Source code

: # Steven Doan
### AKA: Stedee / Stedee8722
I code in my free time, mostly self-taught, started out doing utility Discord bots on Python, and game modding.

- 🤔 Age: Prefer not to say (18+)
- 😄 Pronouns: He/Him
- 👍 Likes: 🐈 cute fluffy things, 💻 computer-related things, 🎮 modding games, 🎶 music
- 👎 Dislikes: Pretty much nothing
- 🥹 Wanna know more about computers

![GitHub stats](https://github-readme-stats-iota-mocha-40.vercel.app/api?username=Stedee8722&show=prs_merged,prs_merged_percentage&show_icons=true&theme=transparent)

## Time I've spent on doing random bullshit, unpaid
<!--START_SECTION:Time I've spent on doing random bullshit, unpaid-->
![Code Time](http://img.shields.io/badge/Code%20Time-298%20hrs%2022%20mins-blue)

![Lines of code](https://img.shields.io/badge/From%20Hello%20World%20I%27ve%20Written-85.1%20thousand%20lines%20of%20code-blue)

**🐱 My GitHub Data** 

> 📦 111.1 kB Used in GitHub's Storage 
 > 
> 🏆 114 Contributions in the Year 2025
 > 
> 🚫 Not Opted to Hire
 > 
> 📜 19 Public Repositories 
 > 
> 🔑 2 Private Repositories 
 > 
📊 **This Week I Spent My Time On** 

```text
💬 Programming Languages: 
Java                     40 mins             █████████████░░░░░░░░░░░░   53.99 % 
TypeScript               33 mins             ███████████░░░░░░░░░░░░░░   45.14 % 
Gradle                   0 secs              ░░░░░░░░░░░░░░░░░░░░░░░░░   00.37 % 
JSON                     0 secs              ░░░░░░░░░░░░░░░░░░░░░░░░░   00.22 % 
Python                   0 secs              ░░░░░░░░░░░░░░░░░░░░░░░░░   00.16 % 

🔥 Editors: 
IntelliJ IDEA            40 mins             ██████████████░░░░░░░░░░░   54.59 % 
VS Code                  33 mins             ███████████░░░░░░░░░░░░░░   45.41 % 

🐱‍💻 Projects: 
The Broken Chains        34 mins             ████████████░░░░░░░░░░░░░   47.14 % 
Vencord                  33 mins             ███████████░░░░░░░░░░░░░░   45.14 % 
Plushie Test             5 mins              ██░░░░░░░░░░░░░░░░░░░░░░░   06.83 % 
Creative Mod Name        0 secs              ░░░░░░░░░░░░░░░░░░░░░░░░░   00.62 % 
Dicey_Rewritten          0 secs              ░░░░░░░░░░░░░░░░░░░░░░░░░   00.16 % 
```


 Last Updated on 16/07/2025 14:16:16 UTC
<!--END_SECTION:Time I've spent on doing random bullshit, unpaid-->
☆ ☆ ☆ ☆ ☆ ☆ ☆
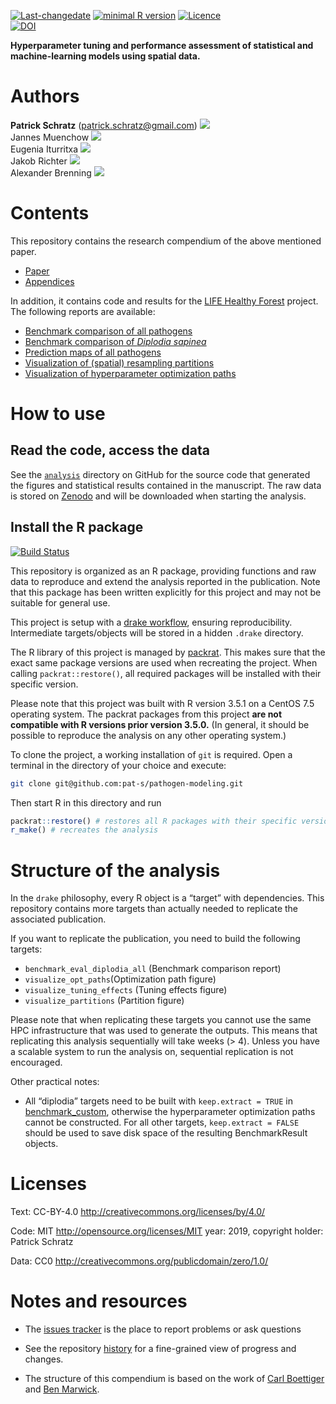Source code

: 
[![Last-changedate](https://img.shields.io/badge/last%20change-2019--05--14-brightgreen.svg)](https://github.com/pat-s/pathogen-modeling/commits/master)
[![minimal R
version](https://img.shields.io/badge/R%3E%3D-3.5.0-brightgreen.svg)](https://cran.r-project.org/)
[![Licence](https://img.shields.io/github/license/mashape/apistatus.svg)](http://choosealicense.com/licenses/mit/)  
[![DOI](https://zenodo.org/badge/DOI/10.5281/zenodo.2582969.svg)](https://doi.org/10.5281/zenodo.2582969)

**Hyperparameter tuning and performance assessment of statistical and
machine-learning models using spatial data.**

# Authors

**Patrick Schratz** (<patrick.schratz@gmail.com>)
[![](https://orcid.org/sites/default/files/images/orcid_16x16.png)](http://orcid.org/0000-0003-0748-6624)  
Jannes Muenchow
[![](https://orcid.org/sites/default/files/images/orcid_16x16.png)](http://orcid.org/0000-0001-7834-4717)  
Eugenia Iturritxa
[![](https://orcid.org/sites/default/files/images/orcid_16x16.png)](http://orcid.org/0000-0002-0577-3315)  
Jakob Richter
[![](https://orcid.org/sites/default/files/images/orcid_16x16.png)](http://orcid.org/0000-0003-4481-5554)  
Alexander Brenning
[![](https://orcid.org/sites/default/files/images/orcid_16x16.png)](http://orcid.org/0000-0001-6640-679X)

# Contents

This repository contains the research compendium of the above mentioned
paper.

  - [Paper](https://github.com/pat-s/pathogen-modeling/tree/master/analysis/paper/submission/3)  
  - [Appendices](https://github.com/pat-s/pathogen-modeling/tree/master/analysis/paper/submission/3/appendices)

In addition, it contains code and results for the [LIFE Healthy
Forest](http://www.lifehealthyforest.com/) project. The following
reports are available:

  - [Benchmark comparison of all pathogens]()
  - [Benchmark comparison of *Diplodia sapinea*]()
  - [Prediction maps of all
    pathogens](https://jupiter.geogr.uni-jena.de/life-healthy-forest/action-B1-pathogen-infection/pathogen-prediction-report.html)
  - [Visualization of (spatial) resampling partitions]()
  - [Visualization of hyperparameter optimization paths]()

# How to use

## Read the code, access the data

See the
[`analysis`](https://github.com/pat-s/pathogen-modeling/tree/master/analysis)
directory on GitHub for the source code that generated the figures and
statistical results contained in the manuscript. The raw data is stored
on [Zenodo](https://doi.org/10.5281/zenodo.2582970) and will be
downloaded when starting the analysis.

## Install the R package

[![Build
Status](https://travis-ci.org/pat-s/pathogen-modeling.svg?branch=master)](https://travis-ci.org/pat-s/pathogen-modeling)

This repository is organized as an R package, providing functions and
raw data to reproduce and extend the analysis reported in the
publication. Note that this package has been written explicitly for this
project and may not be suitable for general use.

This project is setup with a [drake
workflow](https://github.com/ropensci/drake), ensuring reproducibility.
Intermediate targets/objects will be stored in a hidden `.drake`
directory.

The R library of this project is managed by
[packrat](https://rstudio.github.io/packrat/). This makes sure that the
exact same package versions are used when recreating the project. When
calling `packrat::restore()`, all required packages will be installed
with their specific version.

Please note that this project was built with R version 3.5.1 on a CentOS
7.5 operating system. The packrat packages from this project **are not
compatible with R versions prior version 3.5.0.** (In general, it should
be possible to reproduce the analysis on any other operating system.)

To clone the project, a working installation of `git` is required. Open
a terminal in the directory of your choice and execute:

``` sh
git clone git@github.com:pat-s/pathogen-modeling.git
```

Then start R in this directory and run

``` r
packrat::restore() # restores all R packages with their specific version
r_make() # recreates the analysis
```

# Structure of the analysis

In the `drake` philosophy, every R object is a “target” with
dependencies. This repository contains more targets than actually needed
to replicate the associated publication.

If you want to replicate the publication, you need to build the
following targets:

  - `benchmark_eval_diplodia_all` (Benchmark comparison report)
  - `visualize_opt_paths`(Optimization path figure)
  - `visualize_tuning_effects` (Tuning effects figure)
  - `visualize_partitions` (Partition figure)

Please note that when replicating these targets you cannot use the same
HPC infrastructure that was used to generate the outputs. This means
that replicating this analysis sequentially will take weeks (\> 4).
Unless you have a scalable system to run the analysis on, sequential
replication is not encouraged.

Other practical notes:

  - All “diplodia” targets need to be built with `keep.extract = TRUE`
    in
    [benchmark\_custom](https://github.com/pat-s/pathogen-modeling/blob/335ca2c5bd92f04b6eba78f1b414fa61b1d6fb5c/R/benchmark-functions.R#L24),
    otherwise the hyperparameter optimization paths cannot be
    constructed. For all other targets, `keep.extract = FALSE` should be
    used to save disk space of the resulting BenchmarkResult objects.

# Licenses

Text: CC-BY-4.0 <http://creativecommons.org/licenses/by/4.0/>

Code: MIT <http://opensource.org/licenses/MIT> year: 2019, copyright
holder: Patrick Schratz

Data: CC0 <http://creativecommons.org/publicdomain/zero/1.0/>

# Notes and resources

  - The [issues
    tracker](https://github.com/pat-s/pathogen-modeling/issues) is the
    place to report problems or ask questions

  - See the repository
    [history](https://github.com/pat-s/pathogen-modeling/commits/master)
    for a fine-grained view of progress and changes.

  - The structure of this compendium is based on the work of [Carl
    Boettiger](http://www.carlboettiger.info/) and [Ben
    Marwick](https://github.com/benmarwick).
☆ ☆ ☆ ☆ ☆ ☆ ☆
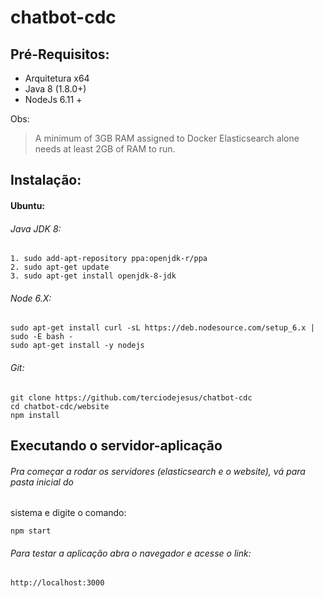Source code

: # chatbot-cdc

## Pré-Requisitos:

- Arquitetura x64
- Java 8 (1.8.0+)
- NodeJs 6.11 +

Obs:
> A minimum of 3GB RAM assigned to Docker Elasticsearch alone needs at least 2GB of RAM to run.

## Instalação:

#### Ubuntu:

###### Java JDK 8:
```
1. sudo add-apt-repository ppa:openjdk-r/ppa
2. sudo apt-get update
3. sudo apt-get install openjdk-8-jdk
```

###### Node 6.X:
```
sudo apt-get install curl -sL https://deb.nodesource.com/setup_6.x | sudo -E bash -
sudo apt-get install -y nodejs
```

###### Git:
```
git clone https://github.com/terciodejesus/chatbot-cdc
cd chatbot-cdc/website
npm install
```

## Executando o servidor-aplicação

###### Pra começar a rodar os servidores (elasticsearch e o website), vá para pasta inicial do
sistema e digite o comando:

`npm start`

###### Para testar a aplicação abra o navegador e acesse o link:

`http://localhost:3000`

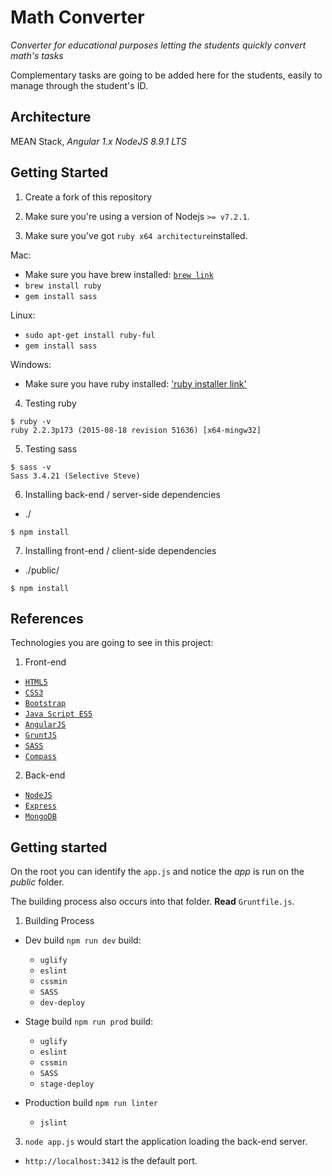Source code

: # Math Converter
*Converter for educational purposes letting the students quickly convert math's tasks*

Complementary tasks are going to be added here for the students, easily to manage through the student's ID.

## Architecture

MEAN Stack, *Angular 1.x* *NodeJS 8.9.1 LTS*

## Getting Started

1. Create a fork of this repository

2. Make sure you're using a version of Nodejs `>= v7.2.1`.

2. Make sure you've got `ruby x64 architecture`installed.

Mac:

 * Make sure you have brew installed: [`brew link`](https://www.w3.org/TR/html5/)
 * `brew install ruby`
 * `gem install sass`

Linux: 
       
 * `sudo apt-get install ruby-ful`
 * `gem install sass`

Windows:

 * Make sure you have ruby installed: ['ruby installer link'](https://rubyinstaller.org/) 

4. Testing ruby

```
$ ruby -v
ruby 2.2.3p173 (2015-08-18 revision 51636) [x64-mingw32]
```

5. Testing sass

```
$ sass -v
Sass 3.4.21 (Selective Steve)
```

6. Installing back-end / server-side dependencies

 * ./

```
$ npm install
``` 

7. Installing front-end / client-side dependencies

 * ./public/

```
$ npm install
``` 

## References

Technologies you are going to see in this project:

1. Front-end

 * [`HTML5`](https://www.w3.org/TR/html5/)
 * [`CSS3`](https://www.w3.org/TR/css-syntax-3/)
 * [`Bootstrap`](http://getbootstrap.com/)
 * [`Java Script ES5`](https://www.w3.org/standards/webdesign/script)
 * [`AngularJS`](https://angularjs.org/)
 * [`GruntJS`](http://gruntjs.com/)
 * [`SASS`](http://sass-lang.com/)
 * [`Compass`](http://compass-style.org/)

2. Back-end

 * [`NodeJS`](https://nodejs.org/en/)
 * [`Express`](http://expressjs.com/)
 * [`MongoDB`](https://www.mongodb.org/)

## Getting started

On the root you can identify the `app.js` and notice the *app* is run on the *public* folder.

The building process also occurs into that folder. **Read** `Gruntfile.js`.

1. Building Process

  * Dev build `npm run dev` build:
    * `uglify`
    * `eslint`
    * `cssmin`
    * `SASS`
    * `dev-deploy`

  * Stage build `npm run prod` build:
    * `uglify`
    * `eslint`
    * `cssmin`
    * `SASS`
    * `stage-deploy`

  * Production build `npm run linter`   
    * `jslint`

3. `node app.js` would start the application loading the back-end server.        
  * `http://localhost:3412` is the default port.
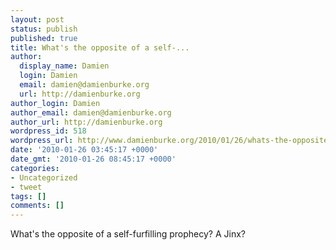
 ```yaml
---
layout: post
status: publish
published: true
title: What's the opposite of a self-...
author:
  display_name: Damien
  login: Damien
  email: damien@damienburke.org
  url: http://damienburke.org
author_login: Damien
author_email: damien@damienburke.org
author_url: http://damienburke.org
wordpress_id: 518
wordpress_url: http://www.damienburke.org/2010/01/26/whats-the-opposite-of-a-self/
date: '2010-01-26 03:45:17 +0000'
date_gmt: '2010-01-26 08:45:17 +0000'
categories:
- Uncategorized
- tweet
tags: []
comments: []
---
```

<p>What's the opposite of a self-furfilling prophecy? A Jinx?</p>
☆ ☆ ☆ ☆ ☆ ☆ ☆
- **DESCRIPTION OF THE TASK**: What you give back should be only the lines of the records above, starting at the line with "In addition, it" and ending at the line with "- [Prediction maps of all", restated word for word.

- **ANSWER FOR THE TASK**:
In addition, it contains code and results for the [LIFE Healthy
Forest](http://www.lifehealthyforest.com/) project. The following
reports are available:

  - [Benchmark comparison of all pathogens]()
  - [Benchmark comparison of *Diplodia sapinea*]()
  - [Prediction maps of all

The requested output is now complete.